PROMPT ::
Your task is to copy each line of the records that includes the string "middle".

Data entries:
━━━━━━━━━━

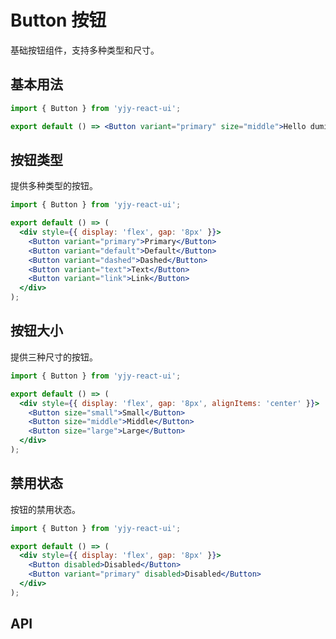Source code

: # Button 按钮

基础按钮组件，支持多种类型和尺寸。

## 基本用法

```jsx
import { Button } from 'yjy-react-ui';

export default () => <Button variant="primary" size="middle">Hello dumi</Button>;
```

## 按钮类型

提供多种类型的按钮。

```jsx
import { Button } from 'yjy-react-ui';

export default () => (
  <div style={{ display: 'flex', gap: '8px' }}>
    <Button variant="primary">Primary</Button>
    <Button variant="default">Default</Button>
    <Button variant="dashed">Dashed</Button>
    <Button variant="text">Text</Button>
    <Button variant="link">Link</Button>
  </div>
);
```

## 按钮大小

提供三种尺寸的按钮。

```jsx
import { Button } from 'yjy-react-ui';

export default () => (
  <div style={{ display: 'flex', gap: '8px', alignItems: 'center' }}>
    <Button size="small">Small</Button>
    <Button size="middle">Middle</Button>
    <Button size="large">Large</Button>
  </div>
);
```

## 禁用状态

按钮的禁用状态。

```jsx
import { Button } from 'yjy-react-ui';

export default () => (
  <div style={{ display: 'flex', gap: '8px' }}>
    <Button disabled>Disabled</Button>
    <Button variant="primary" disabled>Disabled</Button>
  </div>
);
```

## API

<API src="./index.tsx"></API>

━━━━━━━━━━

EXERCISE SOLUTION ::
export default () => <Button variant="primary" size="middle">Hello dumi</Button>;
    <Button size="middle">Middle</Button>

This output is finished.